Le pire c’est que Pinocchio a beau se repentir lors d’un épisode, il retombe systématiquement dans ses anciens travers celui d’après, s’attirant des ennuis à répétition, au dam de son pauvre père. A propos du menuisier Geppetto justement, s’il est dépeint comme un homme colérique mais bon dans l’œuvre d’origine, c’est nettement le second trait de caractère qui prédomine ici. Il est gentil, affectueux et compatissant envers tous les êtres vivants, y compris envers Charlie le rat qu’il accepte sous son toit, et, plus que tout, il voue un amour inconditionnel à son fils en dépit des bêtises qu’il peut commettre.

Ainsi, dans le premier épisode où la marionnette voit le jour, il s’empresse d’aller vendre son manteau, au risque de tomber malade, pour lui offrir des vêtements et des livres, démontrant – comme dans le roman – son sens du sacrifice.

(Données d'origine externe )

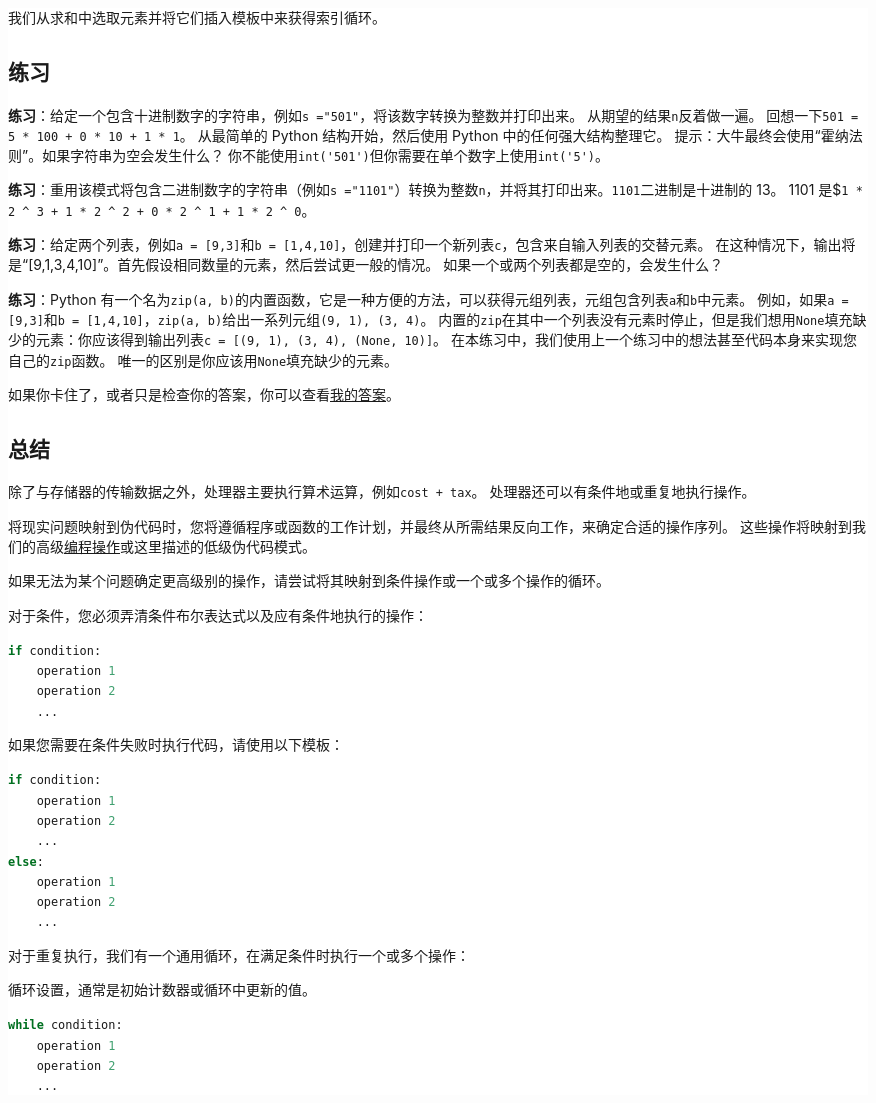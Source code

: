 我们从求和中选取元素并将它们插入模板中来获得索引循环。

## 练习

**练习**：给定一个包含十进制数字的字符串，例如`s ="501"`，将该数字转换为整数并打印出来。 从期望的结果`n`反着做一遍。 回想一下`501 = 5 * 100 + 0 * 10 + 1 * 1`。 从最简单的 Python 结构开始，然后使用 Python 中的任何强大结构整理它。 提示：大牛最终会使用“霍纳法则”。如果字符串为空会发生什么？ 你不能使用`int('501')`但你需要在单个数字上使用`int('5')`。

**练习**：重用该模式将包含二进制数字的字符串（例如`s ="1101"`）转换为整数`n`，并将其打印出来。`1101`二进制是十进制的 13。 1101 是$`1 * 2 ^ 3 + 1 * 2 ^ 2 + 0 * 2 ^ 1 + 1 * 2 ^ 0`。

**练习**：给定两个列表，例如`a = [9,3]`和`b = [1,4,10]`，创建并打印一个新列表`c`，包含来自输入列表的交替元素。 在这种情况下，输出将是“[9,1,3,4,10]”。首先假设相同数量的元素，然后尝试更一般的情况。 如果一个或两个列表都是空的，会发生什么？

**练习**：Python 有一个名为`zip(a, b)`的内置函数，它是一种方便的方法，可以获得元组列表，元组包含列表`a`和`b`中元素。 例如，如果`a = [9,3]`和`b = [1,4,10]`，`zip(a, b)`给出一系列元组`(9, 1), (3, 4)`。 内置的`zip`在其中一个列表没有元素时停止，但是我们想用`None`填充缺少的元素：你应该得到输出列表`c = [(9, 1), (3, 4), (None, 10)]`。 在本练习中，我们使用上一个练习中的想法甚至代码本身来实现您自己的`zip`函数。 唯一的区别是你应该用`None`填充缺少的元素。

如果你卡住了，或者只是检查你的答案，你可以查看[我的答案](https://github.com/parrt/msan501/blob/master/notes/code/computation.py)。

## 总结

除了与存储器的传输数据之外，处理器主要执行算术运算，例如`cost + tax`。 处理器还可以有条件地或重复地执行操作。

将现实问题映射到伪代码时，您将遵循程序或函数的工作计划，并最终从所需结果反向工作，来确定合适的操作序列。 这些操作将映射到我们的高级[编程操作](operations.md)或这里描述的低级伪代码模式。

如果无法为某个问题确定更高级别的操作，请尝试将其映射到条件操作或一个或多个操作的循环。

对于条件，您必须弄清条件布尔表达式以及应有条件地执行的操作：

```py
if condition:
    operation 1
    operation 2
    ...
```

如果您需要在条件失败时执行代码，请使用以下模板：

```py
if condition:
    operation 1
    operation 2
    ...
else:
    operation 1
    operation 2
    ...
```

对于重复执行，我们有一个通用循环，在满足条件时执行一个或多个操作：

循环设置，通常是初始计数器或循环中更新的值。

```py
while condition:
    operation 1
    operation 2
    ...
```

Une chose que j’aime plus encore avec ce personnage, c’est le fait qu’il ressente quand son fils est en danger, comme s’il était vraiment de lui alors que leur filiation n’est qu’adoptive ; là encore, je trouve que ça illustre à merveille la force et la beauté de leur relation.

Puis dans l’épisode 29 « Prisonniers des bandits », notre brave sculpteur sur bois va jusqu’à commettre un acte allant à l’encontre de ses principes pour sauver la vie de son fils, abattre un homme, ce qui prouve, une fois de plus, la grandeur de son amour pour lui.

A l’image du roman originel, cette adaptation de Pinocchio est dotée d’une ambiance oscillant entre légèreté et horreur. Je ne saurais dire si cette horreur ressentie provient des dessins-mêmes qui sont, pour le coup, pas très jolis, ou si celle-ci est légitimement instaurée dans la série. Peut-être des deux. On a quand même droit à plein d’épisodes avec des monstres génocidaires, dont un en deux parties intitulé « Attention aux sorcières » (ép. 6 et 7)

où Pinocchio termine entre les mains d’une sorcière nommée Rachel et d’une comtesse-vampire absolument terrifiantes. Dans ce même épisode, on assiste de surcroît à l’attaque de ses amis par des loups (deux sont tués) et à l’abattage d’un cheval par la sorcière. Comme quoi l’horreur est au rendez-vous.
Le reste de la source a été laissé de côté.